In “The Aftermath,” directed by James Kent and adapted by writers Joe Shrapnel and Anna Waterhouse from a novel by Rhidian Brook, there is a mix of charisma and lack of credibility. The result is a film that gains from its star performances but seems thoroughly contrived.
The setting is bombed out Hamburg in 1945 after the defeat of Hitler. A high-ranking British officer, Lewis Morgan, played with authority by Jason Clark, has commandeered a large country house that stands in stately fashion in contrast to the city ruins that have left Germans scrambling for food and protesting in the streets.
Lewis has sent for his wife, Rachael, played by the ever-fascinating Keira Knightley. She arrives with bitter hostility toward Germans, fueled, we eventually learn, by the loss of their son in a German bombing of Britain. Her wrath is immediately addressed toward Stefan Lubert (Alexander Skarsgård), owner of the house, who has moved upstairs with his rebellious daughter, Freda, played by Flora Thiemann. Stefan’s wife and Freda’s mother has been killed in the war and both continue to be grief-stricken.
This is the sort of film in which the minute you see Rachael’s anger toward Stefan, you know that she’ll wind up having sex with him. Horniness very quickly overtakes hatred. Even allowing for the overwhelming power of sexual attraction, the speedy switch in Rachael’s emotions seems unlikely.
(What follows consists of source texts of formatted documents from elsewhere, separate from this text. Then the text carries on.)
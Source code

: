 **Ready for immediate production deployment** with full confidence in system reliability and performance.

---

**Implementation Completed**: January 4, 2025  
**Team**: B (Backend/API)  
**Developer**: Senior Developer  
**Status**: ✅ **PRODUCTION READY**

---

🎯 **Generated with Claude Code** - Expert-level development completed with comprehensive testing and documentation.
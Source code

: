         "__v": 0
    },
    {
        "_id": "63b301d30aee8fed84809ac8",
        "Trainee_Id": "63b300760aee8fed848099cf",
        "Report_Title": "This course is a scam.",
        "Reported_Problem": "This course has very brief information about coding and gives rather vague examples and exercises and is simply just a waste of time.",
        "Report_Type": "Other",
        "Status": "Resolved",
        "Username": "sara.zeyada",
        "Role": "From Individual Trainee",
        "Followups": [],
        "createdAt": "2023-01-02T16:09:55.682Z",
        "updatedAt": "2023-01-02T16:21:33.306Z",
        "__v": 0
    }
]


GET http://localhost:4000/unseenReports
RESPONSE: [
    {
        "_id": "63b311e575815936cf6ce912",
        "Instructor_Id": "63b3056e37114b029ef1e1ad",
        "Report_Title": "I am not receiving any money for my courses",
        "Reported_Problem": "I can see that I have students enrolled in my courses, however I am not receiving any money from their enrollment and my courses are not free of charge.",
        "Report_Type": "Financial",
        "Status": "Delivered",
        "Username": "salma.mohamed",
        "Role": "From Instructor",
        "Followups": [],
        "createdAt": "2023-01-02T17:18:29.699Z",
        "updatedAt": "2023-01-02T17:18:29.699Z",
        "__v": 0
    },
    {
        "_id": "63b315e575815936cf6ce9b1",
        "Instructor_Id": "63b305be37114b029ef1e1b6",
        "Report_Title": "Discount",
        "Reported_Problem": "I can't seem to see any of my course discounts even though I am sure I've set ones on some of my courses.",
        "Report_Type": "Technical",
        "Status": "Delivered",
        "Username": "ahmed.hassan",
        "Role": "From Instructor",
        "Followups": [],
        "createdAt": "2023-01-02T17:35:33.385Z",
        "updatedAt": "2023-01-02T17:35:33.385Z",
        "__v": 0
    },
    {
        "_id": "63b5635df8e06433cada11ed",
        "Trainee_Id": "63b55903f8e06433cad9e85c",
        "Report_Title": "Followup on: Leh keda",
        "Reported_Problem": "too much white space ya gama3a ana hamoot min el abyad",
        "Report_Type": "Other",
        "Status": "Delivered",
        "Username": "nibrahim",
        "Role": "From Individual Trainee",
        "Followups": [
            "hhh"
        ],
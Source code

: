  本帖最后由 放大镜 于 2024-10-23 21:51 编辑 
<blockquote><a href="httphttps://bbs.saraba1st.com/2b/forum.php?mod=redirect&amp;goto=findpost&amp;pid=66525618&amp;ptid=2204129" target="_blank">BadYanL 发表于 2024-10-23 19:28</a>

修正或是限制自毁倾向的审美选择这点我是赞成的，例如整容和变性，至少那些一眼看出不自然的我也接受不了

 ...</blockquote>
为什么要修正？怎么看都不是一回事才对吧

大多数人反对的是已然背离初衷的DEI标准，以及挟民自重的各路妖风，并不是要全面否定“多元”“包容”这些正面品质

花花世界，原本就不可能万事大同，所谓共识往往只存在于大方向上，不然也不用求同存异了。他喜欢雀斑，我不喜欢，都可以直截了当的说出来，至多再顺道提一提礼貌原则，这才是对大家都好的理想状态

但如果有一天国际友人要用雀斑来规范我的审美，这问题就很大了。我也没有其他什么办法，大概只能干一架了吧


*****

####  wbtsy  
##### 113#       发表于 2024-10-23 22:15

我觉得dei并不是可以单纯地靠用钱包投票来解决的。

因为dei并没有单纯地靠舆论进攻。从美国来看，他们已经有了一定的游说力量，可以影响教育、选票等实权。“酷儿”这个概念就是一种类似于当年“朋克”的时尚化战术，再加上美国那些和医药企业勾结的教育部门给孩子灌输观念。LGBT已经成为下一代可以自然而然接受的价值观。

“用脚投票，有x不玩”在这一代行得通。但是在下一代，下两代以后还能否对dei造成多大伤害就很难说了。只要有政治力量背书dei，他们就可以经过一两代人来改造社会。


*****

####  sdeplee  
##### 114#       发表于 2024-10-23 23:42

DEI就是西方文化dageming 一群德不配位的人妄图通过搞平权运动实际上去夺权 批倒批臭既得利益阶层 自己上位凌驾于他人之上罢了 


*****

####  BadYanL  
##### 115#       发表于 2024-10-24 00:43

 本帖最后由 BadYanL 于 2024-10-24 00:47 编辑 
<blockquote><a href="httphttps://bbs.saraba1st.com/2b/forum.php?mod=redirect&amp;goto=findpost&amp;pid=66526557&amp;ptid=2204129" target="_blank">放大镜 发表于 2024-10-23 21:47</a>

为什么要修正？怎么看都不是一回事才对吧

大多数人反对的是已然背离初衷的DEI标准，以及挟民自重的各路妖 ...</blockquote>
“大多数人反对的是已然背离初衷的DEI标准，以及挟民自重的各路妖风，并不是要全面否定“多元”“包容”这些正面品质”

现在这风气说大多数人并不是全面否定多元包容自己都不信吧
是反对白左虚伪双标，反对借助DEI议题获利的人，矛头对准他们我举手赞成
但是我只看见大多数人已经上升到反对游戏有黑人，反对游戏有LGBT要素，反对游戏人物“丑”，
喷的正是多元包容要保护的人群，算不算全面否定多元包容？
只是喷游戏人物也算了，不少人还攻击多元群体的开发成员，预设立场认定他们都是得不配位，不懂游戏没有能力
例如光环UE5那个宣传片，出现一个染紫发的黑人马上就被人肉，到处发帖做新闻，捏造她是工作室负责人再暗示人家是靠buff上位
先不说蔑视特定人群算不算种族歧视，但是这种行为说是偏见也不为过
All occurs against a background of Rachael and Lewis being deeply wounded by the loss of their son and driven apart by feelings of guilt and blame. That is supposed to explain and justify Rachael’s cheating. In this kind of film, one also can assume early on that there will be eventual healing. Predictability is a hallmark of “The Aftermath.”
There is a subplot involving Stefan’s daughter’s romance with a young still-committed Nazi and his desire to kill Lewis, which introduces a weak thriller aspect.
There is a lavish look to “The Aftermath,” with Rachael’s wardrobe contrasting to the poverty in the streets of Hamburg.
All three leads—Knightly, Skarsgård and Clarke—are compelling actors. While they connect with us as performers, they cannot vanquish the contrived story that is basically just a romance film set amidst the ruins of war and the ruins of the screenplay. A Fox Searchlight Pictures release. Reviewed March 15, 2019.